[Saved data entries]
____________________

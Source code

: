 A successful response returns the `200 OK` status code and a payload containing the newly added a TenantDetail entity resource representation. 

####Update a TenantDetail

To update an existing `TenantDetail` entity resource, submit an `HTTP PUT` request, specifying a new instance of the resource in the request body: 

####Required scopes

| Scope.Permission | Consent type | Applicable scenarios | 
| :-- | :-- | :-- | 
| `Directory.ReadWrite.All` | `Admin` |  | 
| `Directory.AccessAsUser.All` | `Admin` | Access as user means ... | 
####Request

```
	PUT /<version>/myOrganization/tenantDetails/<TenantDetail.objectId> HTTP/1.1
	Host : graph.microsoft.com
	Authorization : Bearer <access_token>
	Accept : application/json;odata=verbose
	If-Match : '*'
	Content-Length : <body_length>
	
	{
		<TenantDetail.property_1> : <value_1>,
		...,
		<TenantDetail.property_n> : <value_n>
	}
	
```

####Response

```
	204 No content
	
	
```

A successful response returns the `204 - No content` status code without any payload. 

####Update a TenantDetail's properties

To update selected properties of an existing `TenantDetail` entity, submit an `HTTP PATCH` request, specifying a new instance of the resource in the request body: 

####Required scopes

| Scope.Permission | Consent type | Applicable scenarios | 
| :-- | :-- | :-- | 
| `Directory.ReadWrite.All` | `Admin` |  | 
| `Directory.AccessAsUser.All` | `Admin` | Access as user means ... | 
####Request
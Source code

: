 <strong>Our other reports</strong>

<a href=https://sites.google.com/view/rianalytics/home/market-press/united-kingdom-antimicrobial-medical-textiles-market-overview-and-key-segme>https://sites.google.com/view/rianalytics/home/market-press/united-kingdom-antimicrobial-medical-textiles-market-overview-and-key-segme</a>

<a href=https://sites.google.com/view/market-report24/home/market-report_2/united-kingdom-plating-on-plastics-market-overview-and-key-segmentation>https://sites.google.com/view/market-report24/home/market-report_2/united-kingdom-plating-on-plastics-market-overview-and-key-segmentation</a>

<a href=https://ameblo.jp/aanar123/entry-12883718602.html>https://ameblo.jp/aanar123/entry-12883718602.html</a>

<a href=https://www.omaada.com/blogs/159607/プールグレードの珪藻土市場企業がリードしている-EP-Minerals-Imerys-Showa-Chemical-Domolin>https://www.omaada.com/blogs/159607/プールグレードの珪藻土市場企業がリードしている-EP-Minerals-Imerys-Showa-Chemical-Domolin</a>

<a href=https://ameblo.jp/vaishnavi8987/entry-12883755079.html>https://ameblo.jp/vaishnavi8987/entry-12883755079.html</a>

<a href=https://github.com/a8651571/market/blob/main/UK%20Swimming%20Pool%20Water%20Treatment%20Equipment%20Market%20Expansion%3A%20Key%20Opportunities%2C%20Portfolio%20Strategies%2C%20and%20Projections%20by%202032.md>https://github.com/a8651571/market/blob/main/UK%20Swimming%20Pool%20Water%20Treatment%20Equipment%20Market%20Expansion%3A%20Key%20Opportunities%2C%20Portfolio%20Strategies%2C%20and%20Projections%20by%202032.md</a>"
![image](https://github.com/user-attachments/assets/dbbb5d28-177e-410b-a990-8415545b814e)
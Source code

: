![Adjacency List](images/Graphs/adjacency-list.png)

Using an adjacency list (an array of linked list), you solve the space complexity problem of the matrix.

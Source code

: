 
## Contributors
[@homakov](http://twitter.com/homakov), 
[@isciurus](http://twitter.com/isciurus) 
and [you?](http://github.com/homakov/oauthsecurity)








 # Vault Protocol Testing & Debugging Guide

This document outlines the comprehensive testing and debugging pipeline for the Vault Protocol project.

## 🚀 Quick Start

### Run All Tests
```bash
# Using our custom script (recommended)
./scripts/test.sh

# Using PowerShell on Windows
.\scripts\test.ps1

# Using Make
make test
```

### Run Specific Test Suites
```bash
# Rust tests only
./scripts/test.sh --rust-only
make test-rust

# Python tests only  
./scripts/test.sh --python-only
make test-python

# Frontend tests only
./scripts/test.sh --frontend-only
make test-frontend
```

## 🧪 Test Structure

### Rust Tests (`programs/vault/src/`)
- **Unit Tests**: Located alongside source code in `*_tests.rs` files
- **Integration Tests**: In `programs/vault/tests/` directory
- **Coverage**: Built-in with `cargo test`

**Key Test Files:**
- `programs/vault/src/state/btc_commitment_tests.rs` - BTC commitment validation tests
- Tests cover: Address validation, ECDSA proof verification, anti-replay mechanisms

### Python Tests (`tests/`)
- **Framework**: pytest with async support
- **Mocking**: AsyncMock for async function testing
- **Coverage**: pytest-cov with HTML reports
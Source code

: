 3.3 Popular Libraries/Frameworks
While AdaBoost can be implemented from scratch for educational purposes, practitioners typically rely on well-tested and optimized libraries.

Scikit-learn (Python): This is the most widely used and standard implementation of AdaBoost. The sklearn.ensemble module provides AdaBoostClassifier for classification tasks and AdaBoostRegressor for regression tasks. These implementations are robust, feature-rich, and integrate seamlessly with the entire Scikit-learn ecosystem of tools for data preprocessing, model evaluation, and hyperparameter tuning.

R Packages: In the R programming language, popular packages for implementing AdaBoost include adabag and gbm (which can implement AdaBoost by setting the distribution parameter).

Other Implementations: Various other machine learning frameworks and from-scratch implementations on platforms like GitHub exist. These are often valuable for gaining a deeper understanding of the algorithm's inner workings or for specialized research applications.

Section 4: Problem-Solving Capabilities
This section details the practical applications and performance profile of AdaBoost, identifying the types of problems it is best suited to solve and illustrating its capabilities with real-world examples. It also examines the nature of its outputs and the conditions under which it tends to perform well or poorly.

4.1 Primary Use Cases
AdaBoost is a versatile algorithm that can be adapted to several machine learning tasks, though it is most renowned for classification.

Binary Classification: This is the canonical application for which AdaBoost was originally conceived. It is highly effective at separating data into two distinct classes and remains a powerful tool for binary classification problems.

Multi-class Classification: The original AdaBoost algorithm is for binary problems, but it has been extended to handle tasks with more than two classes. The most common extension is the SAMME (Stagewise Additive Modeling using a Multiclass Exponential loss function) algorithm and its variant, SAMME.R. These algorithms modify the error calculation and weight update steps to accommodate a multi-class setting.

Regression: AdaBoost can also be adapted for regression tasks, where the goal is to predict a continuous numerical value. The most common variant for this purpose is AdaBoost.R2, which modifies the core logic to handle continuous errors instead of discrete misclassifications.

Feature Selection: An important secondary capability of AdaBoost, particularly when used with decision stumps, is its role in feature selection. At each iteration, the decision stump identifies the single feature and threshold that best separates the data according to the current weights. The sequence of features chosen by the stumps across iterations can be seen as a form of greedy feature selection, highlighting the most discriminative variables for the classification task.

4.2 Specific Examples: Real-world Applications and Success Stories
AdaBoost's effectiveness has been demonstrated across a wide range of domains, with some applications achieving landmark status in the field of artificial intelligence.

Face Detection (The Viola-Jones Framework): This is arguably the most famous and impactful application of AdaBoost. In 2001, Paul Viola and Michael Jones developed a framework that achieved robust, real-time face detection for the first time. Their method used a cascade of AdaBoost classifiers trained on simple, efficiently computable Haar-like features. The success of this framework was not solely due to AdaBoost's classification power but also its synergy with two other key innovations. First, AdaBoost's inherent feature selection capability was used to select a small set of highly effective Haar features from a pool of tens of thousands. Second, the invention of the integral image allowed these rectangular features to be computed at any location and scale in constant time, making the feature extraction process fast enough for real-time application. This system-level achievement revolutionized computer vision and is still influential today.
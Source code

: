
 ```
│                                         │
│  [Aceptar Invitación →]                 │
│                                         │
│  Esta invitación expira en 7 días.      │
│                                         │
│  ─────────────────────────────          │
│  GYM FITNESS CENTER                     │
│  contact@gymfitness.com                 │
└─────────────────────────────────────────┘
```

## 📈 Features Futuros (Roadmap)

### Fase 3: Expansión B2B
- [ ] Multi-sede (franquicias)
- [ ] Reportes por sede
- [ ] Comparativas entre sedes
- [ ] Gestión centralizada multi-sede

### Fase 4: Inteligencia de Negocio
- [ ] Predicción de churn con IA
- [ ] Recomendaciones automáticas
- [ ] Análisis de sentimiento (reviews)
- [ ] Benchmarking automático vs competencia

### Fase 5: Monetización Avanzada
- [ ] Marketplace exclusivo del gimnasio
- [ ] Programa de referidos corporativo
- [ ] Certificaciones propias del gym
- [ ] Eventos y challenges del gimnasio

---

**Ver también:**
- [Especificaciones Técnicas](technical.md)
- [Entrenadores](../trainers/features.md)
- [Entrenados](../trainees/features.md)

____________________

*What needs to be done*.
Above are the records; from them, give again exactly the lines from the one containing "- **Integration Tests**: In" through the one containing "- **Framework**: pytest with async support", both included.

*Reply to the exercise*.
- **Integration Tests**: In `programs/vault/tests/` directory
- **Coverage**: Built-in with `cargo test`

**Key Test Files:**
- `programs/vault/src/state/btc_commitment_tests.rs` - BTC commitment validation tests
- Tests cover: Address validation, ECDSA proof verification, anti-replay mechanisms

### Python Tests (`tests/`)
- **Framework**: pytest with async support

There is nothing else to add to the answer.